放养密度对IPRA养殖太湖鲂鲌生长、抗氧化酶及肠道微生物群落的影响

STOCKING DENSITIES ON GROWTH, ANTIOXIDANT ENZYME ACTIVITIES AND INTESTINAL MICROBIOTA OF HYBRID OF CULTER ALBURNUS (♀)×MEGALOBRAMA TERMINALIS (♂) IN IPRA SYSTEM

  • 摘要: 为探讨池塘内循环流水养殖(In-pond Raceway Aquaculture, IPRA)太湖鲂鲌幼鱼的合理放养密度, 以初始体重为(5.58±0.45) g的太湖鲂鲌幼鱼为研究对象, 设置3个放养密度: 0.5 (SD1)、1.0 (SD2)、1.5 kg/m3 (SD3), 在养殖第90、第120、第150、第180天采样, 对其生长性能、血清和肝脏抗氧化酶活力进行分析, 实验结束后分析肠道微生物群落组成。生长结果表明: 养殖120d, 当放养密度超过1.0 kg/m3时, 太湖鲂鲌幼鱼的体重和特定生长率(SGR)显著降低(P<0.05), 养殖150—180d, 体重和SGR随着放养密度的升高显著降低(P<0.05)。血清抗氧化酶结果表明: 养殖90d, 太湖鲂鲌血清抗氧化酶的活力随着放养密度的升高而增加, SD3组显著高于SD1组(P<0.05)。养殖150—180d, 血清抗氧化酶的活力随着放养密度的升高而降低, 养殖180d, SD3组抗氧化酶的活力显著低于SD1组(P<0.05)。肝脏抗氧化酶结果表明: 养殖150—180d, 肝脏中抗氧化酶活力随着放养密度的增加而升高, GSH-Px的活力随着放养密度的增加显著升高(P<0.05)。养殖前120d, 丙二醛(MDA)的水平随着放养密度的升高有所降低, 养殖180d, SD2和SD3组的MDA水平显著高于SD1组(P<0.05)。肠道微生物结果表明, 在属水平, 各密度组肠道微生物群落组成发生明显改变, 气单胞菌属(Aeromonas)、假单胞菌属(Pseudomonas)和不动杆菌属(Acinetobacter)等在SD3组的相对丰度显著增加(P<0.05), 而Shannon多样性指数显著降低(P<0.05)。综上, 在试验条件下, 当养殖时间小于120d, 放养密度小于1.0 kg/m3时, 太湖鲂鲌幼鱼的生长和抗氧化能力未受显著影响, 建议放养密度小于1.0 kg/m3; 当养殖时间为150—180d, 放养密度大于0.5 kg/m3时, 放养密度对太湖鲂鲌幼鱼的生长产生了抑制, 肠道微生物群落组成中条件致病菌显著增加、多样性指数显著降低, 建议放养密度小于0.5 kg/m3

     

    Abstract: This experiment was conducted to evaluate the appropriate stocking density of a new hybrid strain of (♀Culter alburnus) × (♂Megalobrama terminalis) initial body weight of (5.58±0.45) g for in-pond raceway aquaculture (IPRA) system. The new hybrid strains were farmed in three stocking densities of 0.5 (SD1), 1.0 (SD2) and 1.5 kg/m3 (SD3). The growth and antioxidant enzyme activities were analyzed on 90, 120, 150 and 180 days while the intestinal microbiota composition was analysed when the experiment finished. Growth results showed that the body weight and specific growth rate (SGR) decreased significantly when stocking density was above 1.0 kg/m3 on 120 days (P<0.05). In the day of 150—180, indices of SGR and body weight decreased significantly with the increasing of rearing density (P<0.05). Antioxidant enzyme activities in serum increased with the increasing of stocking density on 90 days, and fish farmed at SD3 had significantly higher antioxidant enzyme activities than group of SD1 (P<0.05). In contrast, antioxidant enzyme activities in serum decreased with the increasing of stocking density in the day of 150—180, and the activities of catalase (CAT) and total antioxidant capacity (T-AOC) were significant lower in the group of SD3 than group of SD1 (P<0.05).

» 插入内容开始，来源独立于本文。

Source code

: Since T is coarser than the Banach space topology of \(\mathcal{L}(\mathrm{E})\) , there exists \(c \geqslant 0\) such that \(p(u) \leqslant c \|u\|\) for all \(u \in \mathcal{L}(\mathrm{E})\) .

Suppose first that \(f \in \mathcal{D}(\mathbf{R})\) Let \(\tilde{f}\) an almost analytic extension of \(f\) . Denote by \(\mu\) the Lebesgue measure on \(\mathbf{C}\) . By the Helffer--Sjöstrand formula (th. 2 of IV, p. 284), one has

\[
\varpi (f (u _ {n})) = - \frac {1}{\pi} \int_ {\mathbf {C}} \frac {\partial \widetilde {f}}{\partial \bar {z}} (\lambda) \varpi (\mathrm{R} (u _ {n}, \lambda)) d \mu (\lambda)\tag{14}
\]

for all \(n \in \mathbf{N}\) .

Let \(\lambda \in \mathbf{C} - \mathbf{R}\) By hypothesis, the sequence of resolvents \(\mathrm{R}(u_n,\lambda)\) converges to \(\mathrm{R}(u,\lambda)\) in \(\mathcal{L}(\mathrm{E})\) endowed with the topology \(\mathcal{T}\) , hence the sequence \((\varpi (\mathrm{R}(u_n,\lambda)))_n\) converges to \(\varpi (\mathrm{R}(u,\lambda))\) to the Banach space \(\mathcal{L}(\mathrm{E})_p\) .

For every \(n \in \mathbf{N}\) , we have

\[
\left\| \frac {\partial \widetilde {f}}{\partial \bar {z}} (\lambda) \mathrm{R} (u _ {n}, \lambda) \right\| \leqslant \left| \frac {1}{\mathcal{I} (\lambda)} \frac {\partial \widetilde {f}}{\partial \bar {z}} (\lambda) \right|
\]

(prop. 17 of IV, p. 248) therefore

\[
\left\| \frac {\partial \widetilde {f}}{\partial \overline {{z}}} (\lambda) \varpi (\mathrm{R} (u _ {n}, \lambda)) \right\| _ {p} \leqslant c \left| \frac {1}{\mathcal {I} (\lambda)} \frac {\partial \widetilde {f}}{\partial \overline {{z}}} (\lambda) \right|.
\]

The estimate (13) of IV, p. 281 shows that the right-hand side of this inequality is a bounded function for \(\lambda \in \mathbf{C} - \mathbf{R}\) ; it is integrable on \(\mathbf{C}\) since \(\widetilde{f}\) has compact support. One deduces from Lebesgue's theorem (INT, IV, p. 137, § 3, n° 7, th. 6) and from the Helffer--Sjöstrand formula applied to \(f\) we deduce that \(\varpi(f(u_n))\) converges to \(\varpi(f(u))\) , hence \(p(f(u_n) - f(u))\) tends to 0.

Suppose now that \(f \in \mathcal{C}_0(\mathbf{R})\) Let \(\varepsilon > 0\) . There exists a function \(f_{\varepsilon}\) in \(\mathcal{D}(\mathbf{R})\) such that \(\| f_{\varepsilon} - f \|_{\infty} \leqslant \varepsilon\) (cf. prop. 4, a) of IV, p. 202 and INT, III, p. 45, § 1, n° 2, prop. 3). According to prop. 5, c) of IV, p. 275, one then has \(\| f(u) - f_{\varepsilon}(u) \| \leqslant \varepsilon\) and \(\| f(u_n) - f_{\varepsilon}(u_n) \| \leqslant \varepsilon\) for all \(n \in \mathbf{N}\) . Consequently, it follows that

Antioxidant enzyme activities in liver increased with increasing stocking density in the day of 150—180, and values of GSH-Px decreased significantly with the increasing of stocking density (P<0.05). MDA level decreased with increasing stocking density before the day of 120, whereas fish farmed at SD2 and SD3 groups had significant higher MDA values than the SD1 group on 180 days. The intestinal microbiota results demonstrated that microbiota community changed in genus level obviously, and the relative abundances of pathogenic genus such as Aeromonas, Pseudomonas and Acinetobacter increased while Shannon diversity indices decreased significantly in group of SD3 (P<0.05). In conclusion, when culturing days below 120, the stocking density of SD2 had no great effect on the growth and antioxidant capacity, and the suitable stocking density is suggested below 1.0 kg/m3. When culturing time extends to 150 days, the stocking density of SD1 would inhibit growth and increase the relative abundances of pathogenic genus and decrease the Shannon diversity index of intestine microbiota, therefore 0.5 kg/m3 is suggested as an appropriate density.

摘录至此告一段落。